Like anything else, whether it be a hard-copy magazine or even an e-mailed newsletter, any item intended for public consumption must be promoted. An RSS feed doesn’t do much of that – you can’t depend on that entirely to inform the public that you’re there and waiting for subscribers. I won’t go in to the details of blog promo, but certainly nobody switching from e-mailed publications to blogs would expect the RSS feed itself to carry the entire load. It is a simple fact of business of any kind, that anything new must be promoted.
An RSS feed allows micropublishers a place akin to a shop in the mall, while a traditional, static, website only gives them a store out on the edge of town. They still need to advertise the business in some way, location notwithstanding.
Employing high-priced e-mail publishing firms will not change the fact that people don’t want to see any more spam, period. They are getting sick of e-mail altogether. Just because a number of high-profile companies still do it, doesn’t make it right. You cannot forget the consumer in the equation, when you’re making a marketing plan, and continuing to force-feed spam on people is no way to market any product. As well, while large companies are claiming big numbers of subscribers and no downturn, that’s because when people are no longer interested in an e-mailed product, they most often don’t bother to unsubscribe, they simply delete. So subscriber lists are no reliable indication of the number of people actually reading a publication.
Slamming and insulting small business owners because of their lack of big budgets, and suggesting they are somehow less valuable because of that, is not any way to make one’s own advice any more valuable, either.
The beauty of the blog is that, for now, many people are interested in them, and are actively looking for them, much like it was in the early days of the Internet. While this trend is probably going to continue for a time, it isn’t permanent, for marketing purposes. Very little online is permanent. What is more-permanent is that an RSS feed provides anyone who wishes to communicate with a large number of people the ability to do so, free of spam concerns, and with the assurance that the message will go where it’s intended to go, unhampered by unknown, unforseeable problems at the receiving end.
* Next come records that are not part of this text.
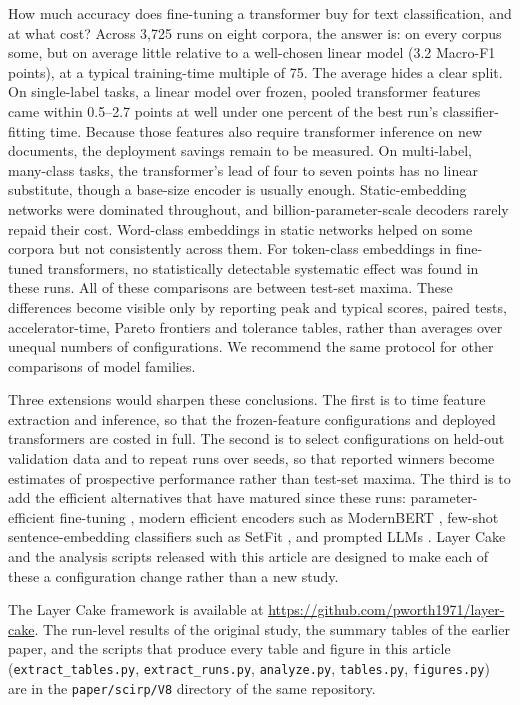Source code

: \documentclass{ijis}
\begin{document}
How much accuracy does fine-tuning a transformer buy for text classification, and at what cost? Across 3,725 runs on eight corpora, the answer is: on every corpus some, but on average little relative to a well-chosen linear model (3.2 Macro-F1 points), at a typical training-time multiple of 75. The average hides a clear split. On single-label tasks, a linear model over frozen, pooled transformer features came within 0.5--2.7 points at well under one percent of the best run's classifier-fitting time. Because those features also require transformer inference on new documents, the deployment savings remain to be measured. On multi-label, many-class tasks, the transformer's lead of four to seven points has no linear substitute, though a base-size encoder is usually enough. Static-embedding networks were dominated throughout, and billion-parameter-scale decoders rarely repaid their cost. Word-class embeddings in static networks helped on some corpora but not consistently across them. For token-class embeddings in fine-tuned transformers, no statistically detectable systematic effect was found in these runs. All of these comparisons are between test-set maxima. These differences become visible only by reporting peak and typical scores, paired tests, accelerator-time, Pareto frontiers and tolerance tables, rather than averages over unequal numbers of configurations. We recommend the same protocol for other comparisons of model families.

Three extensions would sharpen these conclusions. The first is to time feature extraction and inference, so that the frozen-feature configurations and deployed transformers are costed in full. The second is to select configurations on held-out validation data and to repeat runs over seeds, so that reported winners become estimates of prospective performance rather than test-set maxima. The third is to add the efficient alternatives that have matured since these runs: parameter-efficient fine-tuning \cite{hu2021loralowrankadaptationlarge,dettmers2023qloraefficientfinetuningquantized}, modern efficient encoders such as ModernBERT \cite{warner2024modernbert}, few-shot sentence-embedding classifiers such as SetFit \cite{tunstall2022setfit}, and prompted LLMs \cite{edwards2024language}. Layer Cake and the analysis scripts released with this article are designed to make each of these a configuration change rather than a new study.

The Layer Cake framework is available at \url{https://github.com/pworth1971/layer-cake}. The run-level results of the original study, the summary tables of the earlier paper, and the scripts that produce every table and figure in this article (\texttt{extract\_tables.py}, \texttt{extract\_runs.py}, \texttt{analyze.py}, \texttt{tables.py}, \texttt{figures.py}) are in the \texttt{paper/scirp/V8} directory of the same repository.
\end{document}
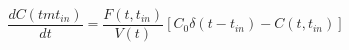 \begin{equation}
\frac{dC(tmt_{in})}{dt} = \frac{F(t,t_{in})}{V(t)}[C_0\delta(t-t_{in})-C(t,t_{in})]
\end{equation}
Not all mass communications are intended for the general public. Organizations and companies with large mailing lists can avoid e-mail glitches by making their message available to those who want to see it on the RSS feed. This really isn’t any different than sending out an e-mailed or snail-mailed message, since those receiving it are either going to read it or not, as they choose. In this case, the choice is just a little bit clearer.
The reason that aggregators will be used while Usenet and things such as Pointcast were not is that aggregators are easy to use and unobtrusive. You choose what updates you want to be notified about, and that’s what you get. Right now there is at least one aggregator I know of, Bloglines, that could be easily used by anyone who has been online before. (For reasons which should be obvious, RSS feeds are of no value to anyone without a computer and online access.)
Active Desktop and Pointcast gave me limited choices, along with a lot of stuff I didn’t want, which interfered with my other work at the computer, and Usenet has always been a mystery to me. I’ve never been able to configure it properly, so I gave up on that a long time ago. They are both completely different things than RSS aggregators.
An RSS aggregator offers the choices, which you can take or leave, and otherwise stays out of your business. You don’t even have to have it on your computer if you don’t want it there – you can visit it online and let the automatic notifier application remind you when your chosen feeds are updated. No, I don’t visit newspaper sites very often, either, unless they’ve been linked on somebody’s website I frequent otherwise. The aggregator reminds me to take a look at my subscriptions. Once my local newspaper gets an RSS feed, I’d probably look at it daily, too. I get an e-mailed update from one newspaper, but most often it gets deleted inadvertently, so I don’t see that one very often, either.
From the standpoint of the small publisher, both the RSS feed and the blog technology can be utilized at low cost, which results in a more-level playing field for anyone wanting to communicate. Both are easy to use for the publisher, as well, and require no specialized knowledge, as building a website would. With the proper bloghost and RSS feed, one person can comfortably publish a product that can be read by many thousands with the ease of sending e-mail, without the headaches.
Eventually, quality will win out. Those with quality content will be read, those whose content is not of good quality or interest to the public will be ignored. But publishers no longer need to shove their material into people’s faces anymore to be noticed, and that’s a blessing all round.